The South West Monsoon, which overstayed for about a fortnight in Odisha this time, finally said good bye to this coastal state on Wednesday.
Though it is said to be a normal monsoon this year, the IMD said the state received 1302.9 mm rainfall against the long-term average (LPA) rainfall 1251.2 mm (104 per cent of LPA) between June 1 and October 28.
Referring to the seasonal rainfall, the IMD said that from June 1 to September 30, the state received 99 per cent of LPA rainfall.
Of the 30 districts in Odisha, Malkangiri and Jharsuguda received excess rainfall of +43 per cent and +25 per cent respectively. While deficient rainfall occurred in Khurda (-28 per cent), Puri (-25 per cent), Balasore (-24 per cent), Gajapati (-23 per cent) and Jajpur (20 per cent), the remaining 23 districts received normal rainfall during the season (June 1 to September 30).

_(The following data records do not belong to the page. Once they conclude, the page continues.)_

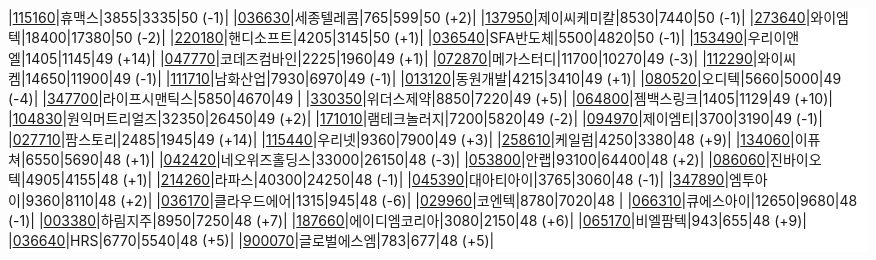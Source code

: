|[115160](https://finance.daum.net/quotes/A115160)|휴맥스|3855|3335|50 (-1)|
|[036630](https://finance.daum.net/quotes/A036630)|세종텔레콤|765|599|50 (+2)|
|[137950](https://finance.daum.net/quotes/A137950)|제이씨케미칼|8530|7440|50 (-1)|
|[273640](https://finance.daum.net/quotes/A273640)|와이엠텍|18400|17380|50 (-2)|
|[220180](https://finance.daum.net/quotes/A220180)|핸디소프트|4205|3145|50 (+1)|
|[036540](https://finance.daum.net/quotes/A036540)|SFA반도체|5500|4820|50 (-1)|
|[153490](https://finance.daum.net/quotes/A153490)|우리이앤엘|1405|1145|49 (+14)|
|[047770](https://finance.daum.net/quotes/A047770)|코데즈컴바인|2225|1960|49 (+1)|
|[072870](https://finance.daum.net/quotes/A072870)|메가스터디|11700|10270|49 (-3)|
|[112290](https://finance.daum.net/quotes/A112290)|와이씨켐|14650|11900|49 (-1)|
|[111710](https://finance.daum.net/quotes/A111710)|남화산업|7930|6970|49 (-1)|
|[013120](https://finance.daum.net/quotes/A013120)|동원개발|4215|3410|49 (+1)|
|[080520](https://finance.daum.net/quotes/A080520)|오디텍|5660|5000|49 (-4)|
|[347700](https://finance.daum.net/quotes/A347700)|라이프시맨틱스|5850|4670|49 |
|[330350](https://finance.daum.net/quotes/A330350)|위더스제약|8850|7220|49 (+5)|
|[064800](https://finance.daum.net/quotes/A064800)|젬백스링크|1405|1129|49 (+10)|
|[104830](https://finance.daum.net/quotes/A104830)|원익머트리얼즈|32350|26450|49 (+2)|
|[171010](https://finance.daum.net/quotes/A171010)|램테크놀러지|7200|5820|49 (-2)|
|[094970](https://finance.daum.net/quotes/A094970)|제이엠티|3700|3190|49 (-1)|
|[027710](https://finance.daum.net/quotes/A027710)|팜스토리|2485|1945|49 (+14)|
|[115440](https://finance.daum.net/quotes/A115440)|우리넷|9360|7900|49 (+3)|
|[258610](https://finance.daum.net/quotes/A258610)|케일럼|4250|3380|48 (+9)|
|[134060](https://finance.daum.net/quotes/A134060)|이퓨쳐|6550|5690|48 (+1)|
|[042420](https://finance.daum.net/quotes/A042420)|네오위즈홀딩스|33000|26150|48 (-3)|
|[053800](https://finance.daum.net/quotes/A053800)|안랩|93100|64400|48 (+2)|
|[086060](https://finance.daum.net/quotes/A086060)|진바이오텍|4905|4155|48 (+1)|
|[214260](https://finance.daum.net/quotes/A214260)|라파스|40300|24250|48 (-1)|
|[045390](https://finance.daum.net/quotes/A045390)|대아티아이|3765|3060|48 (-1)|
|[347890](https://finance.daum.net/quotes/A347890)|엠투아이|9360|8110|48 (+2)|
|[036170](https://finance.daum.net/quotes/A036170)|클라우드에어|1315|945|48 (-6)|
|[029960](https://finance.daum.net/quotes/A029960)|코엔텍|8780|7020|48 |
|[066310](https://finance.daum.net/quotes/A066310)|큐에스아이|12650|9680|48 (-1)|
|[003380](https://finance.daum.net/quotes/A003380)|하림지주|8950|7250|48 (+7)|
|[187660](https://finance.daum.net/quotes/A187660)|에이디엠코리아|3080|2150|48 (+6)|
|[065170](https://finance.daum.net/quotes/A065170)|비엘팜텍|943|655|48 (+9)|
|[036640](https://finance.daum.net/quotes/A036640)|HRS|6770|5540|48 (+5)|
|[900070](https://finance.daum.net/quotes/A900070)|글로벌에스엠|783|677|48 (+5)|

In terms of month-to-month variation in rainfall, the rainfall in Odisha during the month of June, July, August and September were 115 per cent, 65 per cent, 140 per cent and 68 per cent of LPA respectively. Besides, the rainfall from October 1 to 28 has been 162.1 mm against the LPA value of 95. 9 mm (169 per cent of LPA), the IMD said.
Out of 30 districts, 18 districts received large excess (+60 per cent or more than LPA) rainfall, 5 districts received excess (+20 per cent and more than LPA but less than LPA) and the remaining 7 districts received normal rainfall.While Kerala saw the onset of monsoon on June 1, it arrived in Odisha was on June 11. The monsoon covered the entire Odisha on June 13.The beginning of monsoon rainfall was good in Odisha with 115 per cent rainfall of LPA in June.The IMD also said that this time, a total of 9 low pressures formed over Bay Bengal from June to September of which five consecutively formed in August caused excess rainfall (140 per cent of LPA) over Odisha.
The state had received very high rainfall (129. 7 mm) on August 26 and 27 causing floods in some districts.
The state had received deficient rainfall in July due to the absence of low pressure (only one low pressure formed during July 5 and 7) and drifting of the monsoon trough from the eastern part to the northern position close to the foothills of the Himalayas.
The withdrawal of the monsoon this year was considerably delayed due to the formation of three consecutive low pressures in October. In 2010, the monsoon had withdrawn from Odisha the same day in October.